Required work: Copy all lines in the data that contain the string "example".
BEGIN Given information
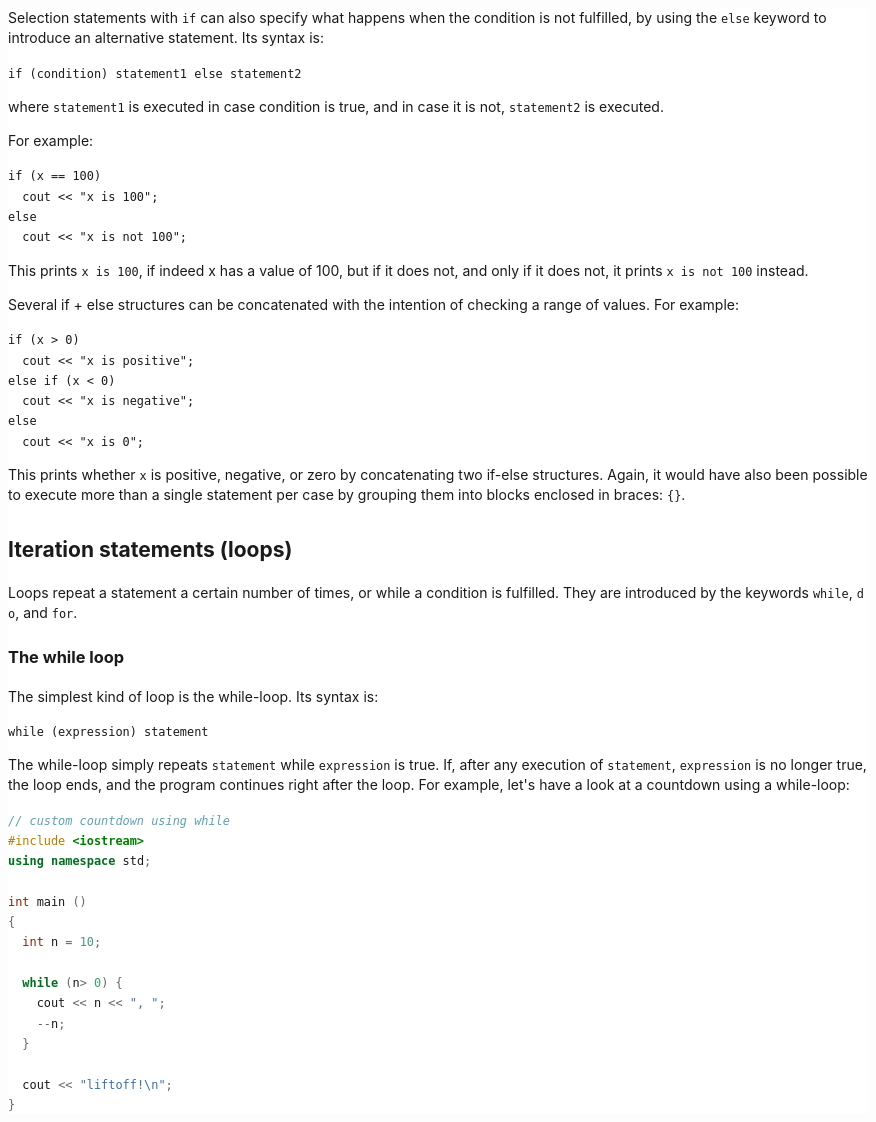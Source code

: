 Selection statements with `if` can also specify what happens when the condition is not fulfilled, by using the `else` keyword to introduce an alternative statement. Its syntax is:

`if (condition) statement1 else statement2`

where `statement1` is executed in case condition is true, and in case it is not, `statement2` is executed.

For example:

```
if (x == 100)
  cout << "x is 100";
else
  cout << "x is not 100";
```

This prints `x is 100`, if indeed x has a value of 100, but if it does not, and only if it does not, it prints `x is not 100` instead. 

Several if + else structures can be concatenated with the intention of checking a range of values. For example:

```
if (x > 0)
  cout << "x is positive";
else if (x < 0)
  cout << "x is negative";
else
  cout << "x is 0";
```

This prints whether `x` is positive, negative, or zero by concatenating two if-else structures. Again, it would have also been possible to execute more than a single statement per case by grouping them into blocks enclosed in braces: ` {} `.

## Iteration statements (loops)

Loops repeat a statement a certain number of times, or while a condition is fulfilled. They are introduced by the keywords `while`, `do`, and `for`.

### The while loop

The simplest kind of loop is the while-loop. Its syntax is:

`while (expression) statement`

The while-loop simply repeats `statement` while `expression` is true. If, after any execution of `statement`, `expression` is no longer true, the loop ends, and the program continues right after the loop. For example, let's have a look at a countdown using a while-loop:

```cpp
// custom countdown using while
#include <iostream>
using namespace std;

int main ()
{
  int n = 10;

  while (n> 0) {
    cout << n << ", ";
    --n;
  }

  cout << "liftoff!\n";
}
```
END Given information
Written solution:
For example:
Several if + else structures can be concatenated with the intention of checking a range of values. For example:
The while-loop simply repeats `statement` while `expression` is true. If, after any execution of `statement`, `expression` is no longer true, the loop ends, and the program continues right after the loop. For example, let's have a look at a countdown using a while-loop:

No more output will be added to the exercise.